The Pros assure you that Prohibition prohibits. It does. It prohibits the sale of liquor and supplies its place with coffin paint. It prohibits the sale of good, ice cold beer and gives us forty-rod bugjuice. Theories are not worth a continental when slammed up against conditions. What I hear I take with a grain of salt; but what I see that I do know. I tell you candidly that next to a pretty woman I love a cocktail. If the liquor is good and the barkeeper understands his business, I consider it a thing to thank God for—occasionally. Like religion, a little of it is an excellent thing, but an overdose will put wheels in your head. I have never yet been in a Prohibition precinct where I needed to go thirsty if I had the price of a pint flask concealed about my person—and my stomach could stand the poison.

When high license prevailed in Hillsboro you had a dozen saloons, each contributing to the revenues of the state, the country, the municipality and the school fund.
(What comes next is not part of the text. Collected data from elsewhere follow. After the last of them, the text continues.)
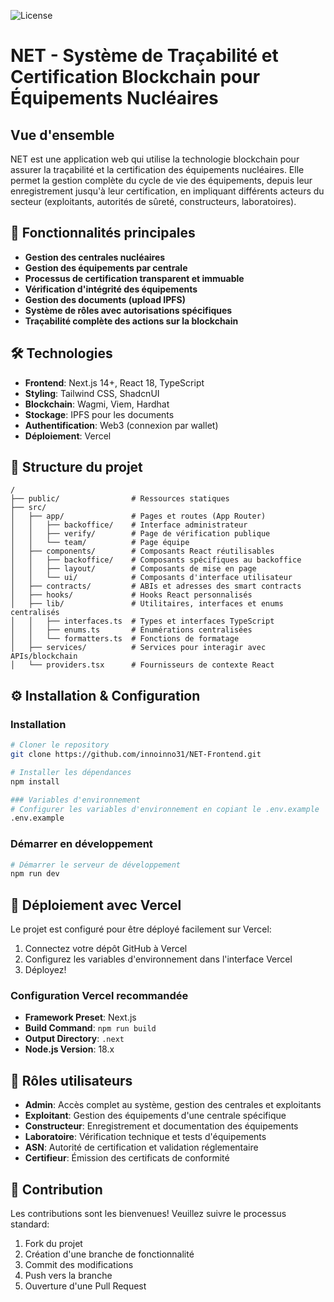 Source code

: ![License](https://img.shields.io/badge/license-MIT-blue)

# NET - Système de Traçabilité et Certification Blockchain pour Équipements Nucléaires

## Vue d'ensemble

NET est une application web qui utilise la technologie blockchain pour assurer la traçabilité et la certification des équipements nucléaires. Elle permet la gestion complète du cycle de vie des équipements, depuis leur enregistrement jusqu'à leur certification, en impliquant différents acteurs du secteur (exploitants, autorités de sûreté, constructeurs, laboratoires).

## 🔑 Fonctionnalités principales

- **Gestion des centrales nucléaires**
- **Gestion des équipements par centrale**
- **Processus de certification transparent et immuable**
- **Vérification d'intégrité des équipements**
- **Gestion des documents (upload IPFS)**
- **Système de rôles avec autorisations spécifiques**
- **Traçabilité complète des actions sur la blockchain**

## 🛠️ Technologies

- **Frontend**: Next.js 14+, React 18, TypeScript
- **Styling**: Tailwind CSS, ShadcnUI
- **Blockchain**: Wagmi, Viem, Hardhat
- **Stockage**: IPFS pour les documents
- **Authentification**: Web3 (connexion par wallet)
- **Déploiement**: Vercel

## 📂 Structure du projet

```
/
├── public/                # Ressources statiques
├── src/
│   ├── app/               # Pages et routes (App Router)
│   │   ├── backoffice/    # Interface administrateur
│   │   ├── verify/        # Page de vérification publique
│   │   └── team/          # Page équipe
│   ├── components/        # Composants React réutilisables
│   │   ├── backoffice/    # Composants spécifiques au backoffice
│   │   ├── layout/        # Composants de mise en page
│   │   └── ui/            # Composants d'interface utilisateur
│   ├── contracts/         # ABIs et adresses des smart contracts
│   ├── hooks/             # Hooks React personnalisés
│   ├── lib/               # Utilitaires, interfaces et enums centralisés
│   │   ├── interfaces.ts  # Types et interfaces TypeScript
│   │   ├── enums.ts       # Énumérations centralisées
│   │   └── formatters.ts  # Fonctions de formatage
│   ├── services/          # Services pour interagir avec APIs/blockchain
│   └── providers.tsx      # Fournisseurs de contexte React
```

## ⚙️ Installation & Configuration

### Installation

```bash
# Cloner le repository
git clone https://github.com/innoinno31/NET-Frontend.git

# Installer les dépendances
npm install

### Variables d'environnement
# Configurer les variables d'environnement en copiant le .env.example
.env.example
```

### Démarrer en développement

```bash
# Démarrer le serveur de développement
npm run dev
```

## 🚀 Déploiement avec Vercel

Le projet est configuré pour être déployé facilement sur Vercel:

1. Connectez votre dépôt GitHub à Vercel
2. Configurez les variables d'environnement dans l'interface Vercel
3. Déployez!

### Configuration Vercel recommandée

- **Framework Preset**: Next.js
- **Build Command**: `npm run build`
- **Output Directory**: `.next`
- **Node.js Version**: 18.x

## 🔐 Rôles utilisateurs

- **Admin**: Accès complet au système, gestion des centrales et exploitants
- **Exploitant**: Gestion des équipements d'une centrale spécifique
- **Constructeur**: Enregistrement et documentation des équipements
- **Laboratoire**: Vérification technique et tests d'équipements
- **ASN**: Autorité de certification et validation réglementaire
- **Certifieur**: Émission des certificats de conformité

## 🙏 Contribution

Les contributions sont les bienvenues! Veuillez suivre le processus standard:
1. Fork du projet
2. Création d'une branche de fonctionnalité
3. Commit des modifications
4. Push vers la branche
5. Ouverture d'une Pull Request
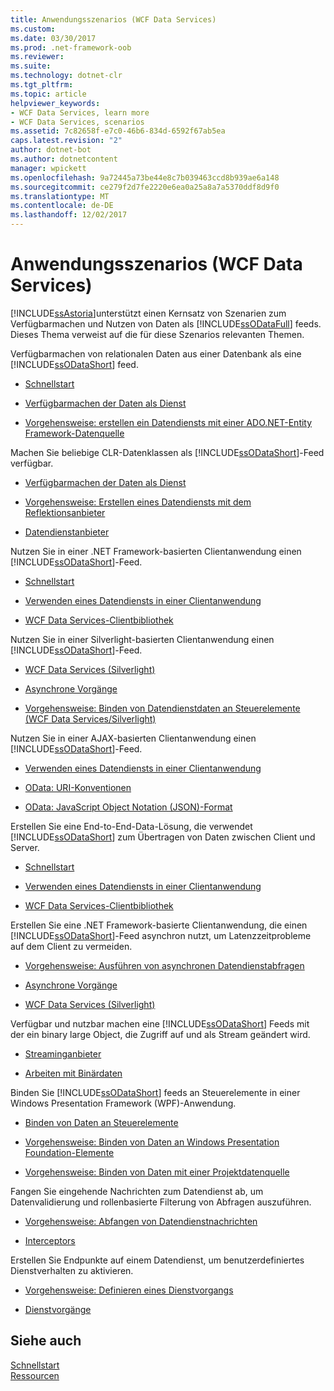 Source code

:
 ```yaml
---
title: Anwendungsszenarios (WCF Data Services)
ms.custom: 
ms.date: 03/30/2017
ms.prod: .net-framework-oob
ms.reviewer: 
ms.suite: 
ms.technology: dotnet-clr
ms.tgt_pltfrm: 
ms.topic: article
helpviewer_keywords:
- WCF Data Services, learn more
- WCF Data Services, scenarios
ms.assetid: 7c82658f-e7c0-46b6-834d-6592f67ab5ea
caps.latest.revision: "2"
author: dotnet-bot
ms.author: dotnetcontent
manager: wpickett
ms.openlocfilehash: 9a72445a73be44e8c7b039463ccd8b939ae6a148
ms.sourcegitcommit: ce279f2d7fe2220e6ea0a25a8a7a5370ddf8d9f0
ms.translationtype: MT
ms.contentlocale: de-DE
ms.lasthandoff: 12/02/2017
---
```

# <a name="application-scenarios-wcf-data-services"></a>Anwendungsszenarios (WCF Data Services)
[!INCLUDE[ssAstoria](../../../../includes/ssastoria-md.md)]unterstützt einen Kernsatz von Szenarien zum Verfügbarmachen und Nutzen von Daten als [!INCLUDE[ssODataFull](../../../../includes/ssodatafull-md.md)] feeds. Dieses Thema verweist auf die für diese Szenarios relevanten Themen.  
  
 Verfügbarmachen von relationalen Daten aus einer Datenbank als eine [!INCLUDE[ssODataShort](../../../../includes/ssodatashort-md.md)] feed.  
 -   [Schnellstart](../../../../docs/framework/data/wcf/quickstart-wcf-data-services.md)  
  
-   [Verfügbarmachen der Daten als Dienst](../../../../docs/framework/data/wcf/exposing-your-data-as-a-service-wcf-data-services.md)  
  
-   [Vorgehensweise: erstellen ein Datendiensts mit einer ADO.NET-Entity Framework-Datenquelle](../../../../docs/framework/data/wcf/create-a-data-service-using-an-adonet-ef-data-wcf.md)  
  
 Machen Sie beliebige CLR-Datenklassen als [!INCLUDE[ssODataShort](../../../../includes/ssodatashort-md.md)]-Feed verfügbar.  
 -   [Verfügbarmachen der Daten als Dienst](../../../../docs/framework/data/wcf/exposing-your-data-as-a-service-wcf-data-services.md)  
  
-   [Vorgehensweise: Erstellen eines Datendiensts mit dem Reflektionsanbieter](../../../../docs/framework/data/wcf/create-a-data-service-using-rp-wcf-data-services.md)  
  
-   [Datendienstanbieter](../../../../docs/framework/data/wcf/data-services-providers-wcf-data-services.md)  
  
 Nutzen Sie in einer .NET Framework-basierten Clientanwendung einen [!INCLUDE[ssODataShort](../../../../includes/ssodatashort-md.md)]-Feed.  
 -   [Schnellstart](../../../../docs/framework/data/wcf/quickstart-wcf-data-services.md)  
  
-   [Verwenden eines Datendiensts in einer Clientanwendung](../../../../docs/framework/data/wcf/using-a-data-service-in-a-client-application-wcf-data-services.md)  
  
-   [WCF Data Services-Clientbibliothek](../../../../docs/framework/data/wcf/wcf-data-services-client-library.md)  
  
 Nutzen Sie in einer Silverlight-basierten Clientanwendung einen [!INCLUDE[ssODataShort](../../../../includes/ssodatashort-md.md)]-Feed.  
 -   [WCF Data Services (Silverlight)](http://msdn.microsoft.com/en-us/c0cd9f4b-1372-48e4-9935-c8421239da30)  
  
-   [Asynchrone Vorgänge](../../../../docs/framework/data/wcf/asynchronous-operations-wcf-data-services.md)  
  
-   [Vorgehensweise: Binden von Datendienstdaten an Steuerelemente (WCF Data Services/Silverlight)](http://msdn.microsoft.com/en-us/bda7d82e-7b1f-4690-8a33-c6297465bdd5)  
  
 Nutzen Sie in einer AJAX-basierten Clientanwendung einen [!INCLUDE[ssODataShort](../../../../includes/ssodatashort-md.md)]-Feed.  
 -   [Verwenden eines Datendiensts in einer Clientanwendung](../../../../docs/framework/data/wcf/using-a-data-service-in-a-client-application-wcf-data-services.md)  
  
-   [OData: URI-Konventionen](http://go.microsoft.com/fwlink/?LinkId=185564)  
  
-   [OData: JavaScript Object Notation (JSON)-Format](http://go.microsoft.com/fwlink/?LinkId=185790)  
  
 Erstellen Sie eine End-to-End-Data-Lösung, die verwendet [!INCLUDE[ssODataShort](../../../../includes/ssodatashort-md.md)] zum Übertragen von Daten zwischen Client und Server.  
 -   [Schnellstart](../../../../docs/framework/data/wcf/quickstart-wcf-data-services.md)  
  
-   [Verwenden eines Datendiensts in einer Clientanwendung](../../../../docs/framework/data/wcf/using-a-data-service-in-a-client-application-wcf-data-services.md)  
  
-   [WCF Data Services-Clientbibliothek](../../../../docs/framework/data/wcf/wcf-data-services-client-library.md)  
  
 Erstellen Sie eine .NET Framework-basierte Clientanwendung, die einen [!INCLUDE[ssODataShort](../../../../includes/ssodatashort-md.md)]-Feed asynchron nutzt, um Latenzzeitprobleme auf dem Client zu vermeiden.  
 -   [Vorgehensweise: Ausführen von asynchronen Datendienstabfragen](../../../../docs/framework/data/wcf/how-to-execute-asynchronous-data-service-queries-wcf-data-services.md)  
  
-   [Asynchrone Vorgänge](../../../../docs/framework/data/wcf/asynchronous-operations-wcf-data-services.md)  
  
-   [WCF Data Services (Silverlight)](http://msdn.microsoft.com/en-us/c0cd9f4b-1372-48e4-9935-c8421239da30)  
  
 Verfügbar und nutzbar machen eine [!INCLUDE[ssODataShort](../../../../includes/ssodatashort-md.md)] Feeds mit der ein binary large Object, die Zugriff auf und als Stream geändert wird.  
 -   [Streaminganbieter](../../../../docs/framework/data/wcf/streaming-provider-wcf-data-services.md)  
  
-   [Arbeiten mit Binärdaten](../../../../docs/framework/data/wcf/working-with-binary-data-wcf-data-services.md)  
  
 Binden Sie [!INCLUDE[ssODataShort](../../../../includes/ssodatashort-md.md)] feeds an Steuerelemente in einer Windows Presentation Framework (WPF)-Anwendung.  
 -   [Binden von Daten an Steuerelemente](../../../../docs/framework/data/wcf/binding-data-to-controls-wcf-data-services.md)  
  
-   [Vorgehensweise: Binden von Daten an Windows Presentation Foundation-Elemente](../../../../docs/framework/data/wcf/bind-data-to-wpf-elements-wcf-data-services.md)  
  
-   [Vorgehensweise: Binden von Daten mit einer Projektdatenquelle](../../../../docs/framework/data/wcf/how-to-bind-data-using-a-project-data-source-wcf-data-services.md)  
  
 Fangen Sie eingehende Nachrichten zum Datendienst ab, um Datenvalidierung und rollenbasierte Filterung von Abfragen auszuführen.  
 -   [Vorgehensweise: Abfangen von Datendienstnachrichten](../../../../docs/framework/data/wcf/how-to-intercept-data-service-messages-wcf-data-services.md)  
  
-   [Interceptors](../../../../docs/framework/data/wcf/interceptors-wcf-data-services.md)  
  
 Erstellen Sie Endpunkte auf einem Datendienst, um benutzerdefiniertes Dienstverhalten zu aktivieren.  
 -   [Vorgehensweise: Definieren eines Dienstvorgangs](../../../../docs/framework/data/wcf/how-to-define-a-service-operation-wcf-data-services.md)  
  
-   [Dienstvorgänge](../../../../docs/framework/data/wcf/service-operations-wcf-data-services.md)  
  
## <a name="see-also"></a>Siehe auch  
 [Schnellstart](../../../../docs/framework/data/wcf/quickstart-wcf-data-services.md)  
 [Ressourcen](../../../../docs/framework/data/wcf/wcf-data-services-resources.md)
You voted local option in, and now you've thirty-two unlicensed and unregulated doggeries selling rot-gut to schoolboys and contributing not one cent to the public revenues. The cost of your courts has increased, drunkenness was never so common, brawls never so frequent. It is said that even fools can learn in the bitter school of experience; but there be idiots upon whom even such lessons are lost. But you say, "Vote local option in again and we'll elect officers who will enforce the laws." Have you yet to learn that a law cannot be enforced that is not steadily upheld by public opinion? And do you not know that there's not a considerable town in Texas where public opinion demands at all times a strict enforcement of such a law? If you really desire to have a sober city, raise a purse and hire the operators of your blind tigers to place their booze on the sidewalk in buckets, accompanied by tin dippers and signs, "Help yourself—funerals furnished free." Men would then run away from the very smell of the stuff who now sneak up dirty alleys and pay 15 cents for the privilege of poisoning themselves. On the same principle some men—and they are not all anti-Prohibs either—will leave a beautiful and charming wife to mope at home while they are flirting with some female whose face would frighten a freight-train. Man is just like a dog—only more so. Perhaps a marauding old muley cow would be a better comparison. A muley cow will eat anything on this majestic earth that she can steal, from a hickory shirt to a Prohibition newspaper, and if she can't get it through her neck she will chew it and suck the juice. That's human nature to a hair. Man values most what is hardest to get. And until you reverse the law of nature the legitimate effect of Prohibition will be blind tigers and back-door sneaks, the breeding of spies and the sale and consumption of an infinitely meaner brand of booze.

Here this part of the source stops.